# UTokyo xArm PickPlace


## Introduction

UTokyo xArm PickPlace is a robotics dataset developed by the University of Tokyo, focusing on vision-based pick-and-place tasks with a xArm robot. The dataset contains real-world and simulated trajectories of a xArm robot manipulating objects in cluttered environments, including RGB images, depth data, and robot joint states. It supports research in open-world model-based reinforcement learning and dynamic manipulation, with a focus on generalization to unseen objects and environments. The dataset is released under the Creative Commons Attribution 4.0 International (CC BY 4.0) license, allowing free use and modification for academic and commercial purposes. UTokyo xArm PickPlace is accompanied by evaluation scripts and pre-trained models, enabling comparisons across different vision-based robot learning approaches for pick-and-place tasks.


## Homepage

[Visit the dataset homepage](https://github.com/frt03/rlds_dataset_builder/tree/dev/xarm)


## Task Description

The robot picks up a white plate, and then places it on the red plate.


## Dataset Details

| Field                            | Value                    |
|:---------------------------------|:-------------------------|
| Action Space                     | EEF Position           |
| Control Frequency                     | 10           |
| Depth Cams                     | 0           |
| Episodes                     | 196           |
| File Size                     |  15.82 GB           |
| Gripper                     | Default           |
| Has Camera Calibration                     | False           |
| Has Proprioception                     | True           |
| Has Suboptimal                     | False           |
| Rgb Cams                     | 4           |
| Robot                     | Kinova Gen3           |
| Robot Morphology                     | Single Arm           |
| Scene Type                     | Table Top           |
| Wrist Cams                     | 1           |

...

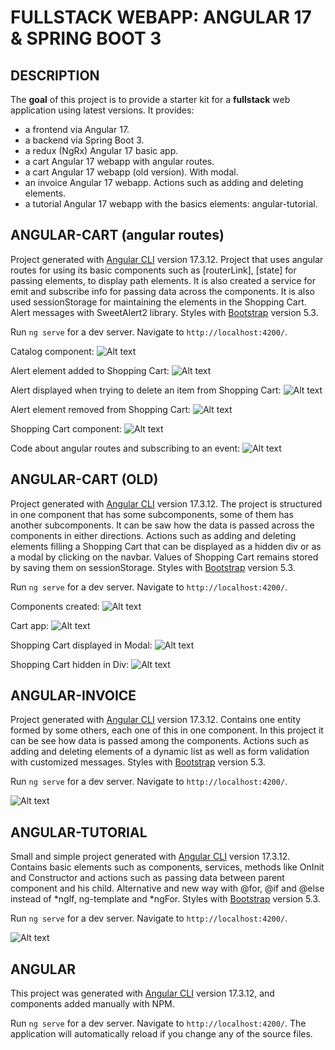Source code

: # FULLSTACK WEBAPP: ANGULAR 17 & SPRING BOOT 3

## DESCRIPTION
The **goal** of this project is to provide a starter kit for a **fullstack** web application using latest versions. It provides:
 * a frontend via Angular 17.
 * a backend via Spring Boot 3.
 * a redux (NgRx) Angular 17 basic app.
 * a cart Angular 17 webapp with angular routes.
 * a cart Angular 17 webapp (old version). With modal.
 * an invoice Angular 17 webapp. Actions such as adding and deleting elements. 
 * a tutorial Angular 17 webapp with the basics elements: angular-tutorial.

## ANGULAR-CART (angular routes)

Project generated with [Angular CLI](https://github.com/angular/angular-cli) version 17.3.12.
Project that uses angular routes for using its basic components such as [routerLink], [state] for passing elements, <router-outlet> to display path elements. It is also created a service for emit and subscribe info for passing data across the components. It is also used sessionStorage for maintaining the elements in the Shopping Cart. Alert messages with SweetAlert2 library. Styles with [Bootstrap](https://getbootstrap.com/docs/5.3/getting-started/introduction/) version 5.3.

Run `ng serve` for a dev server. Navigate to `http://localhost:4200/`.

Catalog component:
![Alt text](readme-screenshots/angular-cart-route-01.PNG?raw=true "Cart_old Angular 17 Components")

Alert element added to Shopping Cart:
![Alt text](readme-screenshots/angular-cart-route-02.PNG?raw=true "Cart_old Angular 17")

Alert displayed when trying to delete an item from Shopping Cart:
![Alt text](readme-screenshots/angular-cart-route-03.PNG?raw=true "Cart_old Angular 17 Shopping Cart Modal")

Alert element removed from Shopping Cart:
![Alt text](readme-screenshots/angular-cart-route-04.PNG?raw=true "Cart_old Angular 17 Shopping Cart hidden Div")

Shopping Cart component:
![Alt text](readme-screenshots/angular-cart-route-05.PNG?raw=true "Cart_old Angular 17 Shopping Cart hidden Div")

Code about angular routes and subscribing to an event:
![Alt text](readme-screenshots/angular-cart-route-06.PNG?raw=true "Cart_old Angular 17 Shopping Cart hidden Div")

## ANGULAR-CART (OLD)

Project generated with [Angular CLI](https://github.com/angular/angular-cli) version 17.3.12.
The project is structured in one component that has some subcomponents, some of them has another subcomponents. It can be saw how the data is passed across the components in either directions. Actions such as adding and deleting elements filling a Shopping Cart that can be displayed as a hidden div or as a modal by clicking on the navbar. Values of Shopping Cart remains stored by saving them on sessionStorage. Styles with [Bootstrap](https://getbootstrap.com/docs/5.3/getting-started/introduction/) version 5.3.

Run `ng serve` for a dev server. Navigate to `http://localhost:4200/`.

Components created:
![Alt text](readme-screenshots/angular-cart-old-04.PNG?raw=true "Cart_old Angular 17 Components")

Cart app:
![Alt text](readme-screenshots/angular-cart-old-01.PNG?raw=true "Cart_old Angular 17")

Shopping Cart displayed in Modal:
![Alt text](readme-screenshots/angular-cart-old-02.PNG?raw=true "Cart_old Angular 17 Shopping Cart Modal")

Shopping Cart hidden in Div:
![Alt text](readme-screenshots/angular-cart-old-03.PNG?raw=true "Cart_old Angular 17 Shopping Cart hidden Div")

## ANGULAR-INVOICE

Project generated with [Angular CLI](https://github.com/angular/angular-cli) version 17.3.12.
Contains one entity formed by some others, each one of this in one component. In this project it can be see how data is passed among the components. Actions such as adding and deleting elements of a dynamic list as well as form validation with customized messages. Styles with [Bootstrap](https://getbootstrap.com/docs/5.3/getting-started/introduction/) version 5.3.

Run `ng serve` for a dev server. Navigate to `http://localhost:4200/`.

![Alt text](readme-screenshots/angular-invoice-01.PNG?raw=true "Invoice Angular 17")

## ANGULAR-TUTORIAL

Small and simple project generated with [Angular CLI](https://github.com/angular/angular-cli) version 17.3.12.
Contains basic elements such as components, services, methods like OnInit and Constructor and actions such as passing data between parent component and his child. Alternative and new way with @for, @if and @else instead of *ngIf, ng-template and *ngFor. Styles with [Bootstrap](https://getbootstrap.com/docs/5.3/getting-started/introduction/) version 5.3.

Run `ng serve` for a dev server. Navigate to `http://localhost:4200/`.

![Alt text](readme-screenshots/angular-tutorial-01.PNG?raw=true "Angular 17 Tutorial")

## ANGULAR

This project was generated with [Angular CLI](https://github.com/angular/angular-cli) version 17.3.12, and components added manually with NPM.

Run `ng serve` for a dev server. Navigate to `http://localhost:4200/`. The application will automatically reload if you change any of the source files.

§ Task requirements: Check each line above for "added" and return the ones that have it.

§ Written response:
Alert element added to Shopping Cart:
This project was generated with [Angular CLI](https://github.com/angular/angular-cli) version 17.3.12, and components added manually with NPM.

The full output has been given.